Return each line of the listing that follows in which the string "tgammaf" can be found.

- **RECORD SET**
-- Opening Marker --
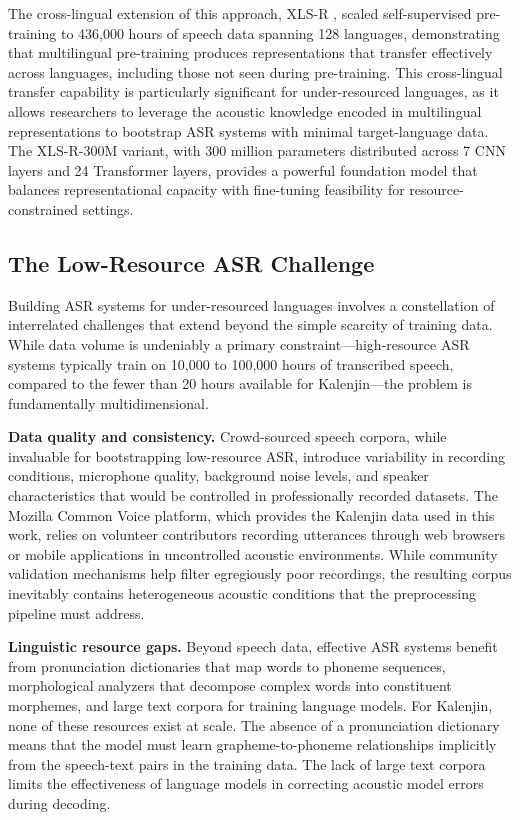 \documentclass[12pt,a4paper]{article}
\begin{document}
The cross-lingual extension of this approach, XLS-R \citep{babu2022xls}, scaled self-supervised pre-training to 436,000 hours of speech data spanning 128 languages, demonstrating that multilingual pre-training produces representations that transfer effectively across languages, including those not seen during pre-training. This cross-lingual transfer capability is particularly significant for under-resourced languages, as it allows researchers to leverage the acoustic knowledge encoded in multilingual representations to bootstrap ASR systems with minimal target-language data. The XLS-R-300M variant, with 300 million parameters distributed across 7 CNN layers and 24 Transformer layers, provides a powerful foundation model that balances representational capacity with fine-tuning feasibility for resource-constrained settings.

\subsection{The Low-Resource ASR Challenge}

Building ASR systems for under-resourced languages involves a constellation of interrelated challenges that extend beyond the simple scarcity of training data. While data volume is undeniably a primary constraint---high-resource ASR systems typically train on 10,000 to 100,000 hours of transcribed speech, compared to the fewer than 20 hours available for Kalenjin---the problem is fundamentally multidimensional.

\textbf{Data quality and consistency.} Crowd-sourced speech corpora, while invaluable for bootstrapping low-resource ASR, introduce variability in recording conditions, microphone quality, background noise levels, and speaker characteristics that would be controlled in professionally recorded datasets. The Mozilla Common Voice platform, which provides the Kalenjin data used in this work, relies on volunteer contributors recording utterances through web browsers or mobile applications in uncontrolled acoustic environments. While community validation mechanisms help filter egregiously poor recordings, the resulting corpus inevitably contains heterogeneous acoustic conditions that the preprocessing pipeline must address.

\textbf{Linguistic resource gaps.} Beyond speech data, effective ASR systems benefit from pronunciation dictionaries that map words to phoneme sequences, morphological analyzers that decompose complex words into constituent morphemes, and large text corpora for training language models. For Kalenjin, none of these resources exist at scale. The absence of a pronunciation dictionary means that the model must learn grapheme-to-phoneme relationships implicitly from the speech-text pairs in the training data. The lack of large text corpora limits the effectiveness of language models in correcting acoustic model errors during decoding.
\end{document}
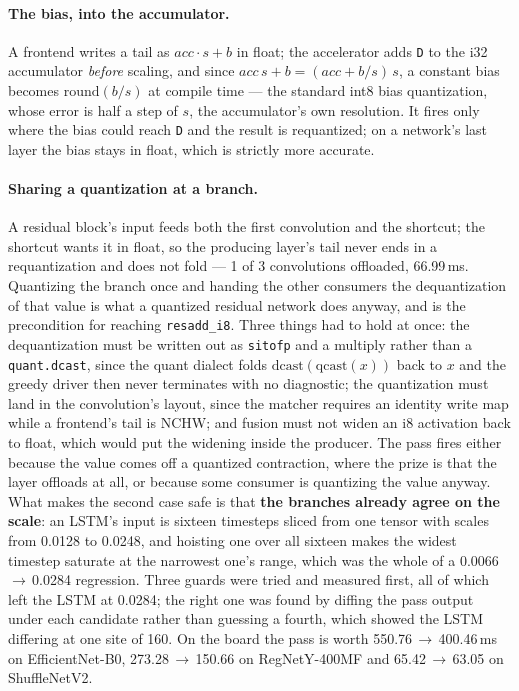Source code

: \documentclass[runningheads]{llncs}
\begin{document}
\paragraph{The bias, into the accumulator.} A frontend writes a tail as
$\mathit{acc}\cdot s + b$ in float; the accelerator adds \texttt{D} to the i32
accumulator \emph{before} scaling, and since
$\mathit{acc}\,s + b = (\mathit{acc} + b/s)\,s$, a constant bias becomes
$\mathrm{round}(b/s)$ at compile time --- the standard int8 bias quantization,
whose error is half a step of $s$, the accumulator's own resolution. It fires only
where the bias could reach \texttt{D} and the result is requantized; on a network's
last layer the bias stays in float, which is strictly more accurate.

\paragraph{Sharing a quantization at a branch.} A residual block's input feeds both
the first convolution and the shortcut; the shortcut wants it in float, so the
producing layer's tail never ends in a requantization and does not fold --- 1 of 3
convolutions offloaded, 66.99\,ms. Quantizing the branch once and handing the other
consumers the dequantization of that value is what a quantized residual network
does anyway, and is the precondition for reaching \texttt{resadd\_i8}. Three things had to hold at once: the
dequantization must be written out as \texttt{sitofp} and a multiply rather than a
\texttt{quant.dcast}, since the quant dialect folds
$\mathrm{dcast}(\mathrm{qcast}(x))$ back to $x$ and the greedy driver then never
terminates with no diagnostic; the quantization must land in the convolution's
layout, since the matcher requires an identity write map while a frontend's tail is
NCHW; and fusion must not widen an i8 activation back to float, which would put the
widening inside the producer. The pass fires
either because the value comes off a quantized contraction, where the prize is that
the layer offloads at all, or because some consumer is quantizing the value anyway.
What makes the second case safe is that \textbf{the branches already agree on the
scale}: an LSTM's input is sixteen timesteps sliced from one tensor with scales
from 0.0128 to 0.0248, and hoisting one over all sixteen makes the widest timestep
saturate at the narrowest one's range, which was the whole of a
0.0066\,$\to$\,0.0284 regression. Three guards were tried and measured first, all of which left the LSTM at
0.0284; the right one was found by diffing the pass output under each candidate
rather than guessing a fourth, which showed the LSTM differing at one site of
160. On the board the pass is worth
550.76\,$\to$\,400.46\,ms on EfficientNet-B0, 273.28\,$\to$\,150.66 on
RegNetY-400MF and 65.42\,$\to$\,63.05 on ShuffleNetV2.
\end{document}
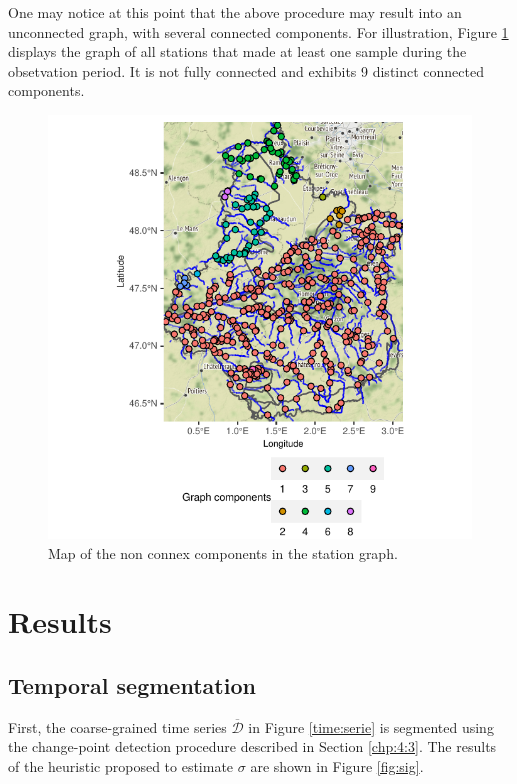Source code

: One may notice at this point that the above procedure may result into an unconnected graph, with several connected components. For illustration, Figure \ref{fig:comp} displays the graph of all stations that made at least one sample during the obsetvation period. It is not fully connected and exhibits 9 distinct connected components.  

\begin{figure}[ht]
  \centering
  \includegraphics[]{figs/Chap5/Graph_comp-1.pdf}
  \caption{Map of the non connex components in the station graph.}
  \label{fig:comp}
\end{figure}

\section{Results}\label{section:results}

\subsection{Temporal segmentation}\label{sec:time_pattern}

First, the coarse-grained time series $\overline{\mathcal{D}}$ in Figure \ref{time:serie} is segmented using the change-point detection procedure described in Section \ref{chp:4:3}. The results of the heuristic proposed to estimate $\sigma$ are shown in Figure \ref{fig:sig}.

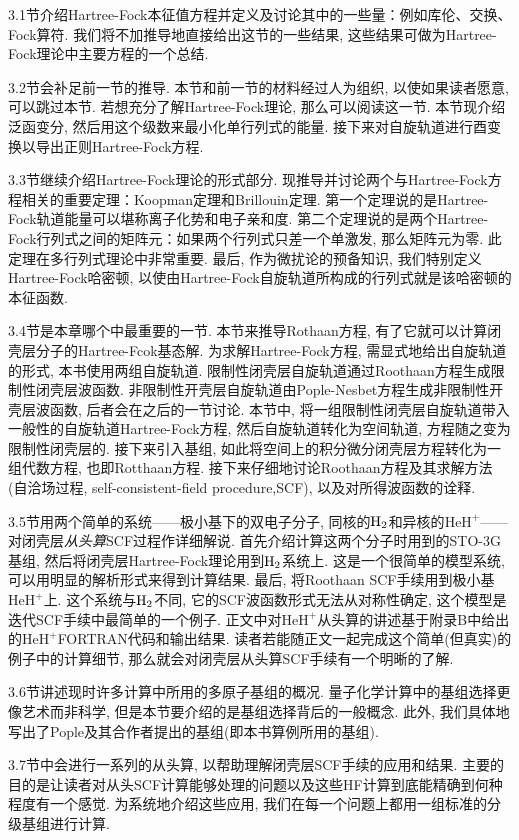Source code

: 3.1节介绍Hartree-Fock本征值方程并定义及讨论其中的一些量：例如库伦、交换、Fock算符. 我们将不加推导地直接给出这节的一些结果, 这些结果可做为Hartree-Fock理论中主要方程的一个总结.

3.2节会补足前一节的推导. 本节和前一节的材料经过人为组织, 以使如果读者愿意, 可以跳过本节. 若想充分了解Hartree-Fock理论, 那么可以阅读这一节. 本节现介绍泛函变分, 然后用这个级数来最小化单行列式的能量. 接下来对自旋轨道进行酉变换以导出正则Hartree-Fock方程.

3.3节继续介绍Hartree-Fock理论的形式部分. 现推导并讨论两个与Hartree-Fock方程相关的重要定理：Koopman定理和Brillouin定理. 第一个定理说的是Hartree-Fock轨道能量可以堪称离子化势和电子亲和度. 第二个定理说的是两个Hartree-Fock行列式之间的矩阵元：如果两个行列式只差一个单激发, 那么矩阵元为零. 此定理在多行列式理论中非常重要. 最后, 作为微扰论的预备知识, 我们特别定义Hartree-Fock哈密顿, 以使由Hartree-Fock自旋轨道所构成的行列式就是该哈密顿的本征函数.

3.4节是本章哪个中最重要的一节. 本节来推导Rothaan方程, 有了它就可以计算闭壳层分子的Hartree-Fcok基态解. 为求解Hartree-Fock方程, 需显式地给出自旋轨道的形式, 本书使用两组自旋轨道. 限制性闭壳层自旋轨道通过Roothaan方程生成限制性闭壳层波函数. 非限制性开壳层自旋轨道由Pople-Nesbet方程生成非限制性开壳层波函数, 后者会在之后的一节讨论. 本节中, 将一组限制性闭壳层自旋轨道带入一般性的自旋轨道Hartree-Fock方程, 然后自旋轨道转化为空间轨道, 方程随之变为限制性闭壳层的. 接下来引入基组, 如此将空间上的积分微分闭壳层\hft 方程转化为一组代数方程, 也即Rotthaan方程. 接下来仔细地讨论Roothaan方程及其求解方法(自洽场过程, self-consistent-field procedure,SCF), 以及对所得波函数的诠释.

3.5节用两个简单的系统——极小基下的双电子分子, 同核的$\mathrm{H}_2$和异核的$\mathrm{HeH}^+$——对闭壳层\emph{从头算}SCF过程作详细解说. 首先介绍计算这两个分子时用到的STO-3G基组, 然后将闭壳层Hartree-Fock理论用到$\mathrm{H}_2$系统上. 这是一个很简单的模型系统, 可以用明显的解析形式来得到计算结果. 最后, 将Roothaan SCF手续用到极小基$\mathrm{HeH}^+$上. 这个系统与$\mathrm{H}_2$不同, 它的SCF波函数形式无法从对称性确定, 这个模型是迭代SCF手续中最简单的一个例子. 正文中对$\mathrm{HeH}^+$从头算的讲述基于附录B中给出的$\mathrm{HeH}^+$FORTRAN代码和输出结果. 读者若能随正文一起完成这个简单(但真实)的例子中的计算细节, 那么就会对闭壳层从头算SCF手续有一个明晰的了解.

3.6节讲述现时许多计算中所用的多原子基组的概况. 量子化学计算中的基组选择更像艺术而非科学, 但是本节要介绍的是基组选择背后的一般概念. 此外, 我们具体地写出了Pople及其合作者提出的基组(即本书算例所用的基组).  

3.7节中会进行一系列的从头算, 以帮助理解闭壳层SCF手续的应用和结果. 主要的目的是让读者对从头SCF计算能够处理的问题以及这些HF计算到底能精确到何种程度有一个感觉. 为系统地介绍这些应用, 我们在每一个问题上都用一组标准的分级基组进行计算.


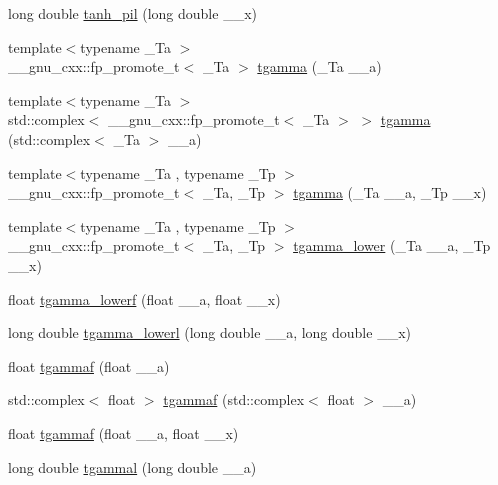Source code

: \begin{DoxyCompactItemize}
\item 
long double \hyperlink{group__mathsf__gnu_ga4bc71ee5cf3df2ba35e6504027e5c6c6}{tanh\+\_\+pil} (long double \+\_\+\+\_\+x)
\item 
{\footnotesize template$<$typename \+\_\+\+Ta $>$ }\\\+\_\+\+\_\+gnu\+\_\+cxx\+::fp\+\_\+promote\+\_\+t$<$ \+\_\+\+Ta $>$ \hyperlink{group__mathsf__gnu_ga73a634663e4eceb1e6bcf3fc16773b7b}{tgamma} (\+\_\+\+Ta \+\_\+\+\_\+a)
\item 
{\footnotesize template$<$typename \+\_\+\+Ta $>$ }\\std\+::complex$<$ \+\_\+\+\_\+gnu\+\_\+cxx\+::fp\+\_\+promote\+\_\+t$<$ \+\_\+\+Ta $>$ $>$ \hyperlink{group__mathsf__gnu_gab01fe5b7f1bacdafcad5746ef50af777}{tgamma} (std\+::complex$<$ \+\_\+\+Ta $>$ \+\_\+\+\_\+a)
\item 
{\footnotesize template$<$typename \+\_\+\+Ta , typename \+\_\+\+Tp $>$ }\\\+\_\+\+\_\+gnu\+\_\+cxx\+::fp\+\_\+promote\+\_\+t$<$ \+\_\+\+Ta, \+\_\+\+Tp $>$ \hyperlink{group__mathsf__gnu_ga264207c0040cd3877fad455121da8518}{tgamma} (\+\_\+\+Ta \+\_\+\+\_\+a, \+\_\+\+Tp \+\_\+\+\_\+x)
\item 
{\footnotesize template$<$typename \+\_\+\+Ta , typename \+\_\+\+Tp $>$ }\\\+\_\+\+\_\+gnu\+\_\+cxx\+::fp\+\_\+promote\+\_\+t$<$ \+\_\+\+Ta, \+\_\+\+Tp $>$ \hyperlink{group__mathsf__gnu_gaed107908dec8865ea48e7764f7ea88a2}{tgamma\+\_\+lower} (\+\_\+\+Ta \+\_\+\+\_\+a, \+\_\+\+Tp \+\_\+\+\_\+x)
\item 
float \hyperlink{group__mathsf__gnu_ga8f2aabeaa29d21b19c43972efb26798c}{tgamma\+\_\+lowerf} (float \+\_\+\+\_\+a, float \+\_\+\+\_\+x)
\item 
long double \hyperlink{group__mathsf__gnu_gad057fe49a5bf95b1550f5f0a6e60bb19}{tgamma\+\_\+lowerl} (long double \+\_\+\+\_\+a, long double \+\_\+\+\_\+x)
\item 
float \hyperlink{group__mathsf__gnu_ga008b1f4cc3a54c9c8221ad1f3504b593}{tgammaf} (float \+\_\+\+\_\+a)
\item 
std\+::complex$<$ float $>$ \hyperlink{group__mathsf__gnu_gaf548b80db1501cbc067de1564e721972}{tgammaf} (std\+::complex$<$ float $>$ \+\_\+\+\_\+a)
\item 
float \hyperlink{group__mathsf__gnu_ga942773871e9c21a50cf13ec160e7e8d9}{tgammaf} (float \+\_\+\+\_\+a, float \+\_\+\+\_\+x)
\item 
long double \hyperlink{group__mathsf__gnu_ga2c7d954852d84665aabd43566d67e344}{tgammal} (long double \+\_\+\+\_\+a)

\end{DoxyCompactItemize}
-- Closing Marker --
- **EXPECTED ANSWER**
float \hyperlink{group__mathsf__gnu_ga008b1f4cc3a54c9c8221ad1f3504b593}{tgammaf} (float \+\_\+\+\_\+a)
std\+::complex$<$ float $>$ \hyperlink{group__mathsf__gnu_gaf548b80db1501cbc067de1564e721972}{tgammaf} (std\+::complex$<$ float $>$ \+\_\+\+\_\+a)
float \hyperlink{group__mathsf__gnu_ga942773871e9c21a50cf13ec160e7e8d9}{tgammaf} (float \+\_\+\+\_\+a, float \+\_\+\+\_\+x)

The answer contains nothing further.